Mon frère, Stéphane, a divorcé il y a une dizaine d’années et a, alors sombré totalement dans l’alcool. Après avoir tenté de vivre seul, période pendant laquelle il a perdu son travail, il a quitté la Provence et a été recueilli par Notre père, puis par nos grands parents, en région parisienne.

Aucune de ces expériences n’a été positive: Stéphane s’enfonçait de plus en plus. Un ami l’a recueilli gracieusement pendant plusieurs mois mais l’expérience a été désastreuse: Stéphane devenait vraiment invivable et avait perdu toute dignité humaine. Mon père et lui ont alors décidé de déménager ensemble en Provence pour donner à Stéphane une chance de revoir son fils.

Pendant cette épopée de près de 10 ans, Stéphane a suivi sans succès plus d’une demi douzaine de cures de désintoxication. Les cures en milieu hospitalier étaient courtes et caricaturales (cycles express    shooté-sevré-sorti, le tout en 2 semaines). Au centre d’alcoologie de MontPerrin d’Aix en Provence, elles étaient, par contre, plus longues et plus sérieuses mais la famille du malade y est écartée par principe ce qui ne permet aucun accompagnement en sortie de cure et accroit donc le risque de rechute.

Aux funérailles de papa, selon les propos d’un ami de la famille, Stéphane ressemblait à un vieillard couvert de pustules et ne pouvait même pas marcher droit sans être soutenu: il était devenu une loque alors qu’il allait devoir quitter leur maison! Il a alors accepté de tester un nouveau lieu de traitement: Betel. Et, là, le changement a été spectaculaire: en 6 mois il a été sevré et a retrouvé une personnalité stable et une apparence normale. Mais il avait présumé de ses forces et, croyant être sorti d’affaire, il a demandé à sortir bien avant le terme de son traitement.

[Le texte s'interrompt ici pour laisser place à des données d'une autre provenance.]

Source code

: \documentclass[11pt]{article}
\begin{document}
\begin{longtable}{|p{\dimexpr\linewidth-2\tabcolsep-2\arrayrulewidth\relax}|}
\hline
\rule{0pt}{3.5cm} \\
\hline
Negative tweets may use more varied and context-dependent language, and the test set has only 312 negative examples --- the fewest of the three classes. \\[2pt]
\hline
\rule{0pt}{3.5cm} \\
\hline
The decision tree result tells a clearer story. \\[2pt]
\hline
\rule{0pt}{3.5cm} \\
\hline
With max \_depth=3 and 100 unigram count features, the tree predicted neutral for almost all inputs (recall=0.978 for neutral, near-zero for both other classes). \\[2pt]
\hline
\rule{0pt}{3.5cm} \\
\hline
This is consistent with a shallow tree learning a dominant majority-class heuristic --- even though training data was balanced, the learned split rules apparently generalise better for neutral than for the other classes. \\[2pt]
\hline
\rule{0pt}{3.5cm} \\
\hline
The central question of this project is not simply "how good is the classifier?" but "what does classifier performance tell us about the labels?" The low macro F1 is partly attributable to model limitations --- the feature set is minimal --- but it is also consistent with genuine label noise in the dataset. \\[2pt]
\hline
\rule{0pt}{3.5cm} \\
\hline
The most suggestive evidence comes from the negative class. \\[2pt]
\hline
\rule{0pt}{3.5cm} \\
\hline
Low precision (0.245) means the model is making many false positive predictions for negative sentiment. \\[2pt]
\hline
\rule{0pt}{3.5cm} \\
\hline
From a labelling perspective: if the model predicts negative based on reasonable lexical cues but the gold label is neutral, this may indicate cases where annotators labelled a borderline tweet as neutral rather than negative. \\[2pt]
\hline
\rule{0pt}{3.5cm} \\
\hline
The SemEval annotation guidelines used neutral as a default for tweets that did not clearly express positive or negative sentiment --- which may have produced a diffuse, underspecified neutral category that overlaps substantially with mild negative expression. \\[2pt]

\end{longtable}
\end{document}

Les pensionnaires de Betel ne sont pas retenus contre leur gré et Stéphane s’est retrouvé livré à lui-même sans être guéri. Il a très vite rechuté et sa situation s’est aggravée au point qu’il avait décidé de se jeter dans le Vieux Port quand, en chemin, il a croisé une équipe de Betel qui a su le persuader de revenir au centre.

Stéphane a, depuis, passé 10 mois à Betel et, s’il s’accroche pendant les quelques mois qui lui restent pour achever son traitement (Stéphane peine à supporter les contraintes du foyer), il devrait pouvoir enfin retrouver l’autonomie à laquelle il tient tant. Les premiers mois après sa sortie seront encore délicats, mais toute la famille se tient prête à le soutenir moralement.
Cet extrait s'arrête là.